At$\mathbf{273}\mathit{K}\mathbf{}$and$\mathbf{1}\mathbf{.}\mathbf{00}\mathbf{\times }{\mathbf{10}}^{\mathbf{-}\mathbf{2}}\mathbf{}\mathit{a}\mathit{t}\mathit{m}$, the density of a gas is$\mathbf{1}\mathbf{.}\mathbf{24}\mathbf{\times }{\mathbf{10}}^{\mathbf{-}\mathbf{5}}\mathbf{}\mathit{g}\mathbf{/}\mathit{c}{\mathit{m}}^{\mathbf{3}}$.
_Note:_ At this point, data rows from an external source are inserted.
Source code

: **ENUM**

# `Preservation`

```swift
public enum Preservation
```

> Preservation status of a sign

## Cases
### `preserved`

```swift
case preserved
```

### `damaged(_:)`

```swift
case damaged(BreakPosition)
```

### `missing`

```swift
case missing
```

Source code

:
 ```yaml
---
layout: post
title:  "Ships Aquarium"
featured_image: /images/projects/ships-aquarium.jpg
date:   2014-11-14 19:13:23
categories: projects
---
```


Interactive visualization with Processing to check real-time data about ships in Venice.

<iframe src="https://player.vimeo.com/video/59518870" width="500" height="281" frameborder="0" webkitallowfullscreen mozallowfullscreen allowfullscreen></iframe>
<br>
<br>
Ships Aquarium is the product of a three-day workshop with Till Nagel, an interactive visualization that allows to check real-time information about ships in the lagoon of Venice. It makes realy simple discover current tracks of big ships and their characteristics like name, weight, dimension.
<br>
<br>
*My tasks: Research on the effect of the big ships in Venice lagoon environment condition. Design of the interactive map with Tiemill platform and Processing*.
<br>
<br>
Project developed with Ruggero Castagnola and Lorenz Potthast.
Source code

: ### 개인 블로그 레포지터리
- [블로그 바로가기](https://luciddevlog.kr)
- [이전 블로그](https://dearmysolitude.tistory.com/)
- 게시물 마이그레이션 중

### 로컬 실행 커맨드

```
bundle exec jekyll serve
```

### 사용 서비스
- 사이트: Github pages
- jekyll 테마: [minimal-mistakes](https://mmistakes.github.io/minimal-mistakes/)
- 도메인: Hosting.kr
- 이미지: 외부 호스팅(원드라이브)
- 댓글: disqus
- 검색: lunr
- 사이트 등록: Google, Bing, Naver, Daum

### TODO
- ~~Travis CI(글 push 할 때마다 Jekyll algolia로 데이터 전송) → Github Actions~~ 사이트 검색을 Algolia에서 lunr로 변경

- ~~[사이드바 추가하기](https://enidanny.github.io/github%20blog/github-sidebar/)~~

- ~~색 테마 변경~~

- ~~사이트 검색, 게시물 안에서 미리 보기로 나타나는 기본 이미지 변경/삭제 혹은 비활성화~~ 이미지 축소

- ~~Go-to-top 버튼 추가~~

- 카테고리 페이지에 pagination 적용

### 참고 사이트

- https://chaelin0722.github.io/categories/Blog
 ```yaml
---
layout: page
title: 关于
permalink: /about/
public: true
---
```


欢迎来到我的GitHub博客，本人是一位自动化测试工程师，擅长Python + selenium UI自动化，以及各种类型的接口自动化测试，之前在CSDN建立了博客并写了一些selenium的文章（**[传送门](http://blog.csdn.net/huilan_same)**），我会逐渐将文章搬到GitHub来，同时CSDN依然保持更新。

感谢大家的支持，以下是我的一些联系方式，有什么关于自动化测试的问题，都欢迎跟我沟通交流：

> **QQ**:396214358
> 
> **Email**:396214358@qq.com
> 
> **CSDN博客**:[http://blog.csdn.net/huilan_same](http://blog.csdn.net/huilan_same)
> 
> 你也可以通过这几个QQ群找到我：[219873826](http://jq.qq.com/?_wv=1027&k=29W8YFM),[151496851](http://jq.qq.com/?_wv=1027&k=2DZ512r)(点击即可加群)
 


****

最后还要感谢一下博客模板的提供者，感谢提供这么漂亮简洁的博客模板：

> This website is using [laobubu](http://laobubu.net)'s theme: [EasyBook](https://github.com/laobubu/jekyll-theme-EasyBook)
1. Find${\mathit{v}}_{\mathbf{r}\mathbf{m}\mathbf{s}}$for the gas molecules.
2. Find the molar mass of the gas
3. Identify the gas.

• Temperature is$T=273\text{\hspace{0.17em}K}$
• Pressure is$P=1.00\times {10}^{-2}\text{atm}$
• Density is$\rho =1.24\times {10}^{-5}\text{g}/{\text{cm}}^3$

The expression for the RMS speed is given by,

$v=\sqrt{\frac{3RT}{M}}$

Here V is the RMS speed, R is the universal gravitational constant, T is the temperature of the gas, M is the molar mass of the gas.
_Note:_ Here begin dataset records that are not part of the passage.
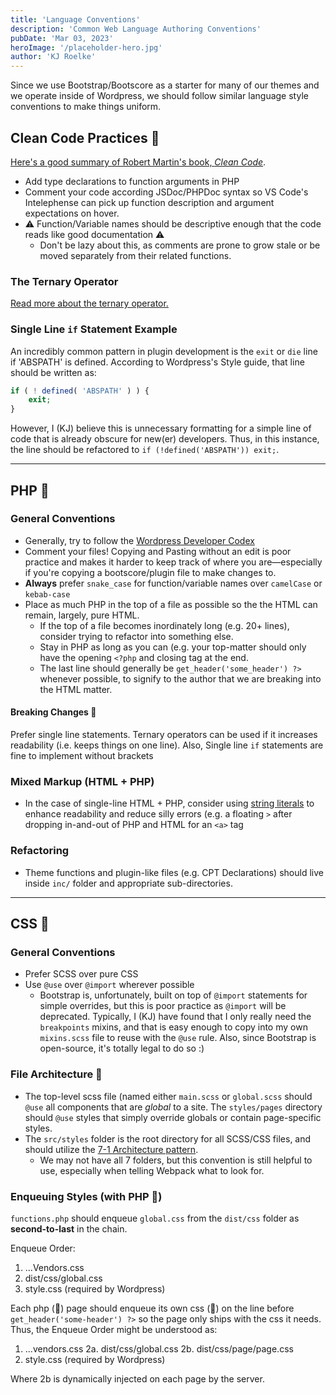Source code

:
 ```yaml
---
title: 'Language Conventions'
description: 'Common Web Language Authoring Conventions'
pubDate: 'Mar 03, 2023'
heroImage: '/placeholder-hero.jpg'
author: 'KJ Roelke'
---
```


Since we use Bootstrap/Bootscore as a starter for many of our themes and we operate inside of Wordpress, we should follow similar language style conventions to make things uniform.

## Clean Code Practices 🛁

[Here's a good summary of Robert Martin's book, _Clean Code_](https://gist.github.com/wojteklu/73c6914cc446146b8b533c0988cf8d29).

- Add type declarations to function arguments in PHP
- Comment your code according JSDoc/PHPDoc syntax so VS Code's Intelephense can pick up function description and argument expectations on hover.
- ⚠️ Function/Variable names should be descriptive enough that the code reads like good documentation ⚠️
  - Don't be lazy about this, as comments are prone to grow stale or be moved separately from their related functions.

### The Ternary Operator

[Read more about the ternary operator.](/blog/guides/ternary-operator)

### Single Line `if` Statement Example

An incredibly common pattern in plugin development is the `exit` or `die` line if 'ABSPATH' is defined. According to Wordpress's Style guide, that line should be written as:

```php
if ( ! defined( 'ABSPATH' ) ) {
	exit;
}
```

However, I (KJ) believe this is unnecessary formatting for a simple line of code that is already obscure for new(er) developers. Thus, in this instance, the line should be refactored to `if (!defined('ABSPATH')) exit;`.

---

## PHP 🐘

### General Conventions

- Generally, try to follow the [Wordpress Developer Codex](https://developer.wordpress.org/coding-standards/wordpress-coding-standards/php/)
- Comment your files! Copying and Pasting without an edit is poor practice and makes it harder to keep track of where you are&mdash;especially if you're copying a bootscore/plugin file to make changes to.
- **Always** prefer `snake_case` for function/variable names over `camelCase` or `kebab-case`
- Place as much PHP in the top of a file as possible so the the HTML can remain, largely, pure HTML.
  - If the top of a file becomes inordinately long (e.g. 20+ lines), consider trying to refactor into something else.
  - Stay in PHP as long as you can (e.g. your top-matter should only have the opening `<?php` and closing tag at the end.
  - The last line should generally be `get_header('some_header') ?>` whenever possible, to signify to the author that we are breaking into the HTML matter.

#### Breaking Changes 🚨

Prefer single line statements. Ternary operators can be used if it increases readability (i.e. keeps things on one line). Also, Single line `if` statements are fine to implement without brackets

### Mixed Markup (HTML + PHP)

- In the case of single-line HTML + PHP, consider using [string literals](https://www.droptica.com/blog/combining-string-literals-and-variables-php/) to enhance readability and reduce silly errors (e.g. a floating `>` after dropping in-and-out of PHP and HTML for an `<a>` tag

### Refactoring

- Theme functions and plugin-like files (e.g. CPT Declarations) should live inside `inc/` folder and appropriate sub-directories.

---

## CSS 💄

### General Conventions

- Prefer SCSS over pure CSS
- Use `@use` over `@import` wherever possible
  - Bootstrap is, unfortunately, built on top of `@import` statements for simple overrides, but this is poor practice as `@import` will be deprecated. Typically, I (KJ) have found that I only really need the `breakpoints` mixins, and that is easy enough to copy into my own `mixins.scss` file to reuse with the `@use` rule. Also, since Bootstrap is open-source, it's totally legal to do so :)

### File Architecture 📘

- The top-level scss file (named either `main.scss` or `global.scss` should `@use` all components that are _global_ to a site. The `styles/pages` directory should `@use` styles that simply override globals or contain page-specific styles.
- The `src/styles` folder is the root directory for all SCSS/CSS files, and should utilize the [7-1 Architecture pattern](https://www.learnhowtoprogram.com/user-interfaces/building-layouts-preprocessors/7-1-sass-architecture).
  - We may not have all 7 folders, but this convention is still helpful to use, especially when telling Webpack what to look for.

### Enqueuing Styles (with PHP 🐘)

`functions.php` should enqueue `global.css` from the `dist/css` folder as **second-to-last** in the chain.

Enqueue Order:

1. ...Vendors.css
2. dist/css/global.css
3. style.css (required by Wordpress)

Each php (🐘) page should enqueue its own css (💄) on the line before `get_header('some-header') ?>` so the page only ships with the css it needs. Thus, the Enqueue Order might be understood as:

1. ...vendors.css
   2a. dist/css/global.css
   2b. dist/css/page/page.css
2. style.css (required by Wordpress)

Where 2b is dynamically injected on each page by the server.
The relation between mass and molar mass is given by,

$n=\frac{W}{M}$

Here n is the number of moles, w is the mass of the gas,M is the molar mass of the gas.

Since,

$$\begin{gathered} \rho =\frac{Pm}{RT} \\ RT=\frac{Pm}{\rho } \end{gathered}$$

Now, rms velocity is given by

$V_{rms}=\sqrt{\frac{3RT}{m}}$

Substitute$\frac{Pm}{\rho }$ for RT into the above equation,

$\begin{array}{c}{v}_{rms}=\sqrt{\frac{3Pm}{m\rho }}\\ v_{rms}=\sqrt{\frac{3P}{\rho }}\end{array}$

Substitute$1.01\times {10}^3\text{Pa}$for P and $1.24\times {10}^{-2}\text{kg}/{\text{m}}^3$for P into the above equation,

$\begin{array}{c}{V}_{\text{rms}}=\sqrt{\frac{3\times 1.01\times {10}^3}{1.24\times {10}^{-2}}}\\ V_{\text{rms}}=494\text{\hspace{0.17em}m}/\text{s}\end{array}$

Therefore the RMS speed of the gas molecule is$494\text{\hspace{0.17em}m}/\text{s}$ .
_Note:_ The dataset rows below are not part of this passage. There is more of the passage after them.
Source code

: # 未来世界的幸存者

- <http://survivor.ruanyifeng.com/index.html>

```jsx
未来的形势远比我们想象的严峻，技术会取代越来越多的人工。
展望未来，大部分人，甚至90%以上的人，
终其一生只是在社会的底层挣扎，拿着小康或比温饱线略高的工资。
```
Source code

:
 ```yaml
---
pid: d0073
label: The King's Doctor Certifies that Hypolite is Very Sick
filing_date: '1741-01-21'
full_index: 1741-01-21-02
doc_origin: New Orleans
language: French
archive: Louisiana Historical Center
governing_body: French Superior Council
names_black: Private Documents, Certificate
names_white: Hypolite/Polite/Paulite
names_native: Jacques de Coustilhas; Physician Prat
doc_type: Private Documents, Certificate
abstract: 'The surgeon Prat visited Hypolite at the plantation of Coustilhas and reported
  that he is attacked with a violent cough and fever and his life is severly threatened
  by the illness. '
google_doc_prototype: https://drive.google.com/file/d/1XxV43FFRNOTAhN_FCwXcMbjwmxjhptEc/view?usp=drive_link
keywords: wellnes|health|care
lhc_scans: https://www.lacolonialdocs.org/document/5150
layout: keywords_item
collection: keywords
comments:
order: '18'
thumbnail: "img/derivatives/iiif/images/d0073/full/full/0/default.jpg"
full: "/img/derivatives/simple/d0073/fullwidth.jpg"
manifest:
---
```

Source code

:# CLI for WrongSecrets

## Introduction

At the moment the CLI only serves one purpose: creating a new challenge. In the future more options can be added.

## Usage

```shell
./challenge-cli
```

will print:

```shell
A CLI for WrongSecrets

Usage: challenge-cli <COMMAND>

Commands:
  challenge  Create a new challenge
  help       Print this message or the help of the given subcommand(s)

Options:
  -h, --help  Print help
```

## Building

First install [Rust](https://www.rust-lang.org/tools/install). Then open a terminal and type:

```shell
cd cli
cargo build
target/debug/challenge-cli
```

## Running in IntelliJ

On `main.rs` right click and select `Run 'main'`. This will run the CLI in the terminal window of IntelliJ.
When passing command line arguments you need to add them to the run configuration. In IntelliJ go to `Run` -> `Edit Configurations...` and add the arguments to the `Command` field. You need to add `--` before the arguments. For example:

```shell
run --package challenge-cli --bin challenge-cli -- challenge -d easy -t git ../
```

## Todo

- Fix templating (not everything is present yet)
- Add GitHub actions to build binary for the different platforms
Now we have to find the molar mass.

Since

$\rho =\frac{Pm}{RT}$

Substitute$1.24\times {10}^{-2}\text{kg}/{\text{m}}^3$ for$\rho$ ,$1.01\times {10}^3\text{Pa}$ for P, $8.314J/mol\cdot K$for R ,$273K$ for T into the above equation.

$\begin{array}{c}1.24\times {10}^{-2}=\frac{1.01\times {10}^3\times m}{8.31\times 273}\\ \text{m}=27.9g/mol\end{array}$

The molar mass of the gas is around $28g/mol$, so the gas molecule is $N_2$.